* What is being asked *
Working from the entries that follow, retype each one without any alteration.

Collected data
+++++
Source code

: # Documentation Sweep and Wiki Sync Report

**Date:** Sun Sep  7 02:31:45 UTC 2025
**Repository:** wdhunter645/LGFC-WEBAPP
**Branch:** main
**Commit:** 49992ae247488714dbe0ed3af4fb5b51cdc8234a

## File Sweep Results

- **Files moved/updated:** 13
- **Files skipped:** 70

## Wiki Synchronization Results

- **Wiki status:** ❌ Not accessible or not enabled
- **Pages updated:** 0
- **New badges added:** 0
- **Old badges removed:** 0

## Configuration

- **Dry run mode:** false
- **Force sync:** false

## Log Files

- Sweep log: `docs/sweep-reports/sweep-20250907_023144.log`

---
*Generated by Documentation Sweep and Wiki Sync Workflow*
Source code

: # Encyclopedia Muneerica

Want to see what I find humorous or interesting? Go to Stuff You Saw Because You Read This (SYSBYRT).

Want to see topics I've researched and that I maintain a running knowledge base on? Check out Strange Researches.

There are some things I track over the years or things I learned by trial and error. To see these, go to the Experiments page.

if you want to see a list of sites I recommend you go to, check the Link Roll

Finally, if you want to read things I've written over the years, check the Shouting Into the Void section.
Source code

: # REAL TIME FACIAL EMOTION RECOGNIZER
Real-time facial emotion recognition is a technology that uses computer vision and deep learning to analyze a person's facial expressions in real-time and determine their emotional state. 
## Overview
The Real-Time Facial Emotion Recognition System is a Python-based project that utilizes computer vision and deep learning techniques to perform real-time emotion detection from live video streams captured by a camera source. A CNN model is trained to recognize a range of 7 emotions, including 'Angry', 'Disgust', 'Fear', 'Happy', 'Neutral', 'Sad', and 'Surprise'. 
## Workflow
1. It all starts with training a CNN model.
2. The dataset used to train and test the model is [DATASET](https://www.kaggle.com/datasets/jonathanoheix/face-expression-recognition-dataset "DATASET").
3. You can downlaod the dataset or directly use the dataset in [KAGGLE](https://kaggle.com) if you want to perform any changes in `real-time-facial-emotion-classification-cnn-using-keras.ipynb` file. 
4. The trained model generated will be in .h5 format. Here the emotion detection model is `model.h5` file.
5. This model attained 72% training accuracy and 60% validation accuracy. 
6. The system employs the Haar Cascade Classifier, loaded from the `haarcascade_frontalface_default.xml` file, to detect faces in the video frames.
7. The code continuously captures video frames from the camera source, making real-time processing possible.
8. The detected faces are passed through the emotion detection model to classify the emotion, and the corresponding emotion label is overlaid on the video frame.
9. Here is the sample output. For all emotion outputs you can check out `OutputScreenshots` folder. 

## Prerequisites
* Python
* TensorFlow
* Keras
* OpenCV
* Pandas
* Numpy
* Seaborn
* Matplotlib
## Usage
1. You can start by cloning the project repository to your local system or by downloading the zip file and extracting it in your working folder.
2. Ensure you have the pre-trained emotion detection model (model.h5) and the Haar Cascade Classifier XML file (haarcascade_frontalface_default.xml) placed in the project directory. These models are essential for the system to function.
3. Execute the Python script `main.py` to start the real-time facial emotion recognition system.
+++++
* Response to this task *
Source code

: # Documentation Sweep and Wiki Sync Report

**Date:** Sun Sep  7 02:31:45 UTC 2025
**Repository:** wdhunter645/LGFC-WEBAPP
**Branch:** main
**Commit:** 49992ae247488714dbe0ed3af4fb5b51cdc8234a

## File Sweep Results

- **Files moved/updated:** 13
- **Files skipped:** 70

## Wiki Synchronization Results

- **Wiki status:** ❌ Not accessible or not enabled
- **Pages updated:** 0
- **New badges added:** 0
- **Old badges removed:** 0

## Configuration

- **Dry run mode:** false
- **Force sync:** false

## Log Files

- Sweep log: `docs/sweep-reports/sweep-20250907_023144.log`

---
*Generated by Documentation Sweep and Wiki Sync Workflow*
Source code

: # Encyclopedia Muneerica

Want to see what I find humorous or interesting? Go to Stuff You Saw Because You Read This (SYSBYRT).

Want to see topics I've researched and that I maintain a running knowledge base on? Check out Strange Researches.

There are some things I track over the years or things I learned by trial and error. To see these, go to the Experiments page.

if you want to see a list of sites I recommend you go to, check the Link Roll

Finally, if you want to read things I've written over the years, check the Shouting Into the Void section.
Source code

: # REAL TIME FACIAL EMOTION RECOGNIZER
Real-time facial emotion recognition is a technology that uses computer vision and deep learning to analyze a person's facial expressions in real-time and determine their emotional state. 
## Overview
The Real-Time Facial Emotion Recognition System is a Python-based project that utilizes computer vision and deep learning techniques to perform real-time emotion detection from live video streams captured by a camera source. A CNN model is trained to recognize a range of 7 emotions, including 'Angry', 'Disgust', 'Fear', 'Happy', 'Neutral', 'Sad', and 'Surprise'. 
## Workflow
1. It all starts with training a CNN model.
2. The dataset used to train and test the model is [DATASET](https://www.kaggle.com/datasets/jonathanoheix/face-expression-recognition-dataset "DATASET").
3. You can downlaod the dataset or directly use the dataset in [KAGGLE](https://kaggle.com) if you want to perform any changes in `real-time-facial-emotion-classification-cnn-using-keras.ipynb` file. 
4. The trained model generated will be in .h5 format. Here the emotion detection model is `model.h5` file.
5. This model attained 72% training accuracy and 60% validation accuracy. 
6. The system employs the Haar Cascade Classifier, loaded from the `haarcascade_frontalface_default.xml` file, to detect faces in the video frames.
7. The code continuously captures video frames from the camera source, making real-time processing possible.
8. The detected faces are passed through the emotion detection model to classify the emotion, and the corresponding emotion label is overlaid on the video frame.
9. Here is the sample output. For all emotion outputs you can check out `OutputScreenshots` folder. 

## Prerequisites
* Python
* TensorFlow
* Keras
* OpenCV
* Pandas
* Numpy
* Seaborn
* Matplotlib
## Usage
1. You can start by cloning the project repository to your local system or by downloading the zip file and extracting it in your working folder.
2. Ensure you have the pre-trained emotion detection model (model.h5) and the Haar Cascade Classifier XML file (haarcascade_frontalface_default.xml) placed in the project directory. These models are essential for the system to function.
3. Execute the Python script `main.py` to start the real-time facial emotion recognition system.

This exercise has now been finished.